FEAST DAYS

FEAST DAYS

Sabbath Evening (Friday) | Sabbath Day (Saturday)

The seventh-day Sabbath is a gift that God has given to man. God was the first Sabbath Keeper, setting the standard for us to follow. It was certainly not out of necessity that God rested; He did not require regeneration as we do. We require not only a weekly regeneration but one every night. Rest here implies a cessation of work because of completion. He did it in order to hollow the day and set the example. By His resting; only on this day, he set it aside from every other day. 

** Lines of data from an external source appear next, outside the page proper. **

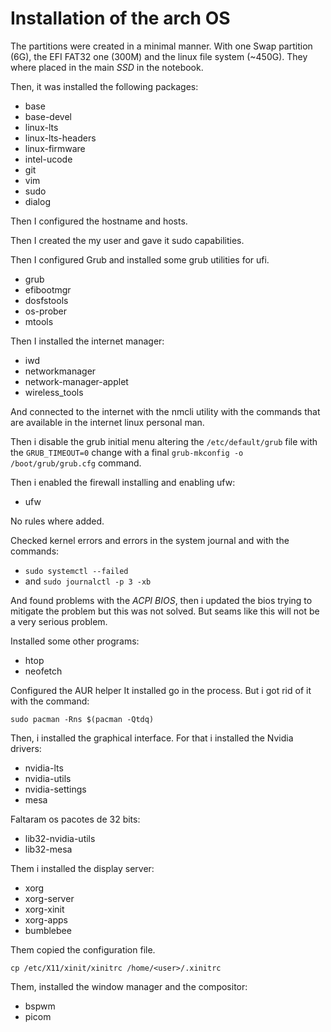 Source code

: # Installation of the arch OS
The partitions  were created in a minimal manner. With one Swap partition (6G), the EFI FAT32 one (300M) and the linux file system (~450G). They where placed in the main *SSD* in the notebook.

Then, it was installed the following packages:
- base
- base-devel
- linux-lts
- linux-lts-headers
- linux-firmware
- intel-ucode
- git
- vim
- sudo
- dialog

Then I configured the hostname and hosts.

Then I created the my user and gave it sudo capabilities.

Then I configured Grub and installed some grub utilities for ufi.
- grub
- efibootmgr
- dosfstools
- os-prober
- mtools

Then I installed the internet manager:
- iwd
- networkmanager
- network-manager-applet
- wireless_tools

And connected to the internet with the nmcli utility with the commands that are available in the internet linux personal man.

Then i disable the grub initial menu altering the `/etc/default/grub` file with the `GRUB_TIMEOUT=0` change with a final `grub-mkconfig -o /boot/grub/grub.cfg` command.

Then i enabled the firewall installing and enabling ufw:
- ufw

No rules where added.

Checked kernel errors and errors in the system journal and with the commands:

- `sudo systemctl --failed`
- and `sudo journalctl -p 3 -xb`

And found problems with the *ACPI BIOS*, then i updated the bios trying to mitigate the problem but this was not solved. But seams like this will not be a very serious problem.

Installed some other programs:
- htop
- neofetch

Configured the AUR helper
It installed go in the process. But i got rid of it with the command:

`sudo pacman -Rns $(pacman -Qtdq)`

Then, i installed the graphical interface. For that i installed the Nvidia drivers:
- nvidia-lts
- nvidia-utils
- nvidia-settings
- mesa

Faltaram os pacotes de 32 bits:
- lib32-nvidia-utils
- lib32-mesa

Them i installed the display server:
- xorg
- xorg-server
- xorg-xinit
- xorg-apps
- bumblebee

Them copied the configuration file.

`cp /etc/X11/xinit/xinitrc /home/<user>/.xinitrc`

Them, installed the window manager and the compositor:
- bspwm
- picom

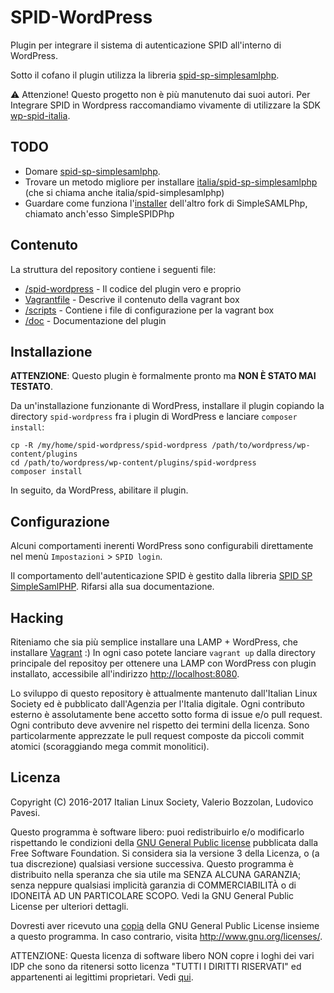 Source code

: # SPID-WordPress

Plugin per integrare il sistema di autenticazione SPID all'interno di WordPress.

Sotto il cofano il plugin utilizza la libreria [spid-sp-simplesamlphp](https://github.com/italia/spid-sp-simplesamlphp).

⚠️ Attenzione! Questo progetto non è più manutenuto dai suoi autori. Per Integrare SPID in Wordpress raccomandiamo vivamente di utilizzare la SDK [wp-spid-italia](https://github.com/WPGov/wp-spid-italia).


## TODO

* Domare [spid-sp-simplesamlphp](https://github.com/italia/spid-sp-simplesamlphp/issues/12).
* Trovare un metodo migliore per installare [italia/spid-sp-simplesamlphp](https://github.com/italia/spid-sp-simplesamlphp/) (che si chiama anche italia/spid-simplesamlphp)
* Guardare come funziona l'[installer](https://github.com/retepasw/spidinst) dell'altro fork di SimpleSAMLPhp, chiamato anch'esso SimpleSPIDPhp

## Contenuto

La struttura del repository contiene i seguenti file:
* [/spid-wordpress](spid-wordpress) - Il codice del plugin vero e proprio
* [Vagrantfile](Vagrantfile) - Descrive il contenuto della vagrant box
* [/scripts](scripts) - Contiene i file di configurazione per la vagrant box
* [/doc](doc) - Documentazione del plugin

## Installazione

**ATTENZIONE**: Questo plugin è formalmente pronto ma **NON È STATO MAI TESTATO**.

Da un'installazione funzionante di WordPress, installare il plugin copiando la directory `spid-wordpress` fra i plugin di WordPress e lanciare `composer install`:

    cp -R /my/home/spid-wordpress/spid-wordpress /path/to/wordpress/wp-content/plugins
    cd /path/to/wordpress/wp-content/plugins/spid-wordpress
    composer install

In seguito, da WordPress, abilitare il plugin.

## Configurazione

Alcuni comportamenti inerenti WordPress sono configurabili direttamente nel menù `Impostazioni` > `SPID login`.

Il comportamento dell'autenticazione SPID è gestito dalla libreria [SPID SP SimpleSamlPHP](https://github.com/italia/spid-sp-simplesamlphp). Rifarsi alla sua documentazione.

## Hacking

Riteniamo che sia più semplice installare una LAMP + WordPress, che installare [Vagrant](https://www.vagrantup.com/) :) In ogni caso potete lanciare `vagrant up` dalla directory principale del repositoy per ottenere una LAMP con WordPress con plugin installato, accessibile all'indirizzo [http://localhost:8080](http://localhost:8080).

Lo sviluppo di questo repository è attualmente mantenuto dall'Italian Linux Society ed è pubblicato dall'Agenzia per l'Italia digitale. Ogni contributo esterno è assolutamente bene accetto sotto forma di issue e/o pull request. Ogni contributo deve avvenire nel rispetto dei termini della licenza. Sono particolarmente apprezzate le pull request composte da piccoli commit atomici (scoraggiando mega commit monolitici).

## Licenza

Copyright (C) 2016-2017 Italian Linux Society, Valerio Bozzolan, Ludovico Pavesi.

Questo programma è software libero: puoi redistribuirlo e/o modificarlo rispettando le condizioni della [GNU General Public license](LICENSE.md) pubblicata dalla Free Software Foundation. Si considera sia la versione 3 della Licenza, o (a tua discrezione) qualsiasi versione successiva. Questo programma è distribuito nella speranza che sia utile ma SENZA ALCUNA GARANZIA; senza neppure qualsiasi implicità garanzia di COMMERCIABILITÀ o di IDONEITÀ AD UN PARTICOLARE SCOPO. Vedi la GNU General Public License per ulteriori dettagli.

Dovresti aver ricevuto una [copia](LICENSE.md) della GNU General Public License insieme a questo programma. In caso contrario, visita <http://www.gnu.org/licenses/>.

ATTENZIONE: Questa licenza di software libero NON copre i loghi dei vari IDP che sono da ritenersi sotto licenza "TUTTI I DIRITTI RISERVATI" ed appartenenti ai legittimi proprietari. Vedi [qui](https://github.com/italia/spid-wordpress/issues/14).
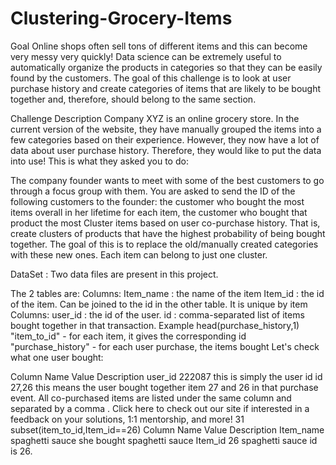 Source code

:# Clustering-Grocery-Items

Goal
Online shops often sell tons of different items and this can become very messy very quickly! Data science can be extremely useful to automatically organize the products in categories so that they can be easily found by the customers. The goal of this challenge is to look at user purchase history and create categories of items that are likely to be bought together and, therefore, should belong to the same section.

Challenge Description
Company XYZ is an online grocery store. In the current version of the website, they have manually grouped the items into a few categories based on their experience. However, they now have a lot of data about user purchase history. Therefore, they would like to put the data into use! This is what they asked you to do:

The company founder wants to meet with some of the best customers to go through a focus group with them. You are asked to send the ID of the following customers to the founder:
the customer who bought the most items overall in her lifetime
for each item, the customer who bought that product the most
Cluster items based on user co-purchase history. That is, create clusters of products that have the highest probability of being bought together. The goal of this is to replace the old/manually created categories with these new ones. Each item can belong to just one cluster.

DataSet : Two data files are present in this project.

The 2 tables are: Columns: Item_name : the name of the item Item_id : the id of the item. Can be joined to the id in the other table. It is unique by item Columns: user_id : the id of the user. id : comma-separated list of items bought together in that transaction. Example head(purchase_history,1) "item_to_id" - for each item, it gives the corresponding id "purchase_history" - for each user purchase, the items bought Let's check what one user bought:

Column Name Value Description user_id 222087 this is simply the user id id 27,26 this means the user bought together item 27 and 26 in that purchase event. All co-purchased items are listed under the same column and separated by a comma . Click here to check out our site if interested in a feedback on your solutions, 1:1 mentorship, and more! 31 subset(item_to_id,Item_id==26) Column Name Value Description Item_name spaghetti sauce she bought spaghetti sauce Item_id 26 spaghetti sauce id is 26.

Passover April 12 | Unleavened Bread April 13 - April 18, 2025

This feast signifies the basic component that all our religious substance is founded upon. That is that "Jesus Saves". We have no relationship with God if He does not first free us from our other master (satan). The two God-ordained memorials in the feast commemorate the great ability of God to deliver His chosen out of any ordeal. He is both the power shown in the blood covering and the means shown in His mighty hand. 


There is great significance in the blood relationship to the feast. The lamb's blood placed on the doorpost was the sign the destroyer looked for and he passed over those houses. God is still looking for the blood, not on the doorpost, but the blood that Jesus shed that covers your sins. Death will pass over you if you have been washed in and covered by the blood of Jesus Christ. 


  • The Feasts’ Sabbaths begin as the sun sets the night before the stated date

Pentecost | June 2, 2025

The second of the three annual festivals was Pentecost, also called the Feast of Weeks, the Feast of Harvest, and the day of first fruits. It was celebrated seven complete weeks, or fifty days, after the Feast of Unleavened Bread; therefore, it was given the name Pentecost. 


Essentially a harvest celebration, the term "weeks" was used for the period of grain harvest from the barley harvest to the wheat harvest, a period of about seven weeks. It was celebrated as a Sabbath with rest from ordinary labors and the callings of holy convocation. It was a feast of joy and thanksgiving for the completion of the harvest season. It is the memorial of God giving the law at Sinai. God confirmed it when He gave the initial outpouring of the Holy Ghost and wrote the law in the hearts of men. 


  • The Feasts’ Sabbaths begin as the sun sets the night before the stated date

Trumpets | September 23, 2025

Modern Rosh Hashanah is traced back to the so-called "Feast of Trumpets," and the sounding of the trumpets on the first day of the seventh month (Ethanim or Tishri) of the religious calendar year. It is the memorial of the giving of the law on Pentecost and reminds us to be conscious of the law as we start the season of ingathering; a time to look forward to the Lord's return. The trumpet referred to here was the shofar, a ram's horn. It was distinctive from the silver trumpets blown on the other new moons. Silver trumpets were sounded at the daily burnt offering and the beginning of each new month, but the shofar specifically was blown on at beginning of the month Tishri. It begins the "ten days of awe" before the day of atonement. 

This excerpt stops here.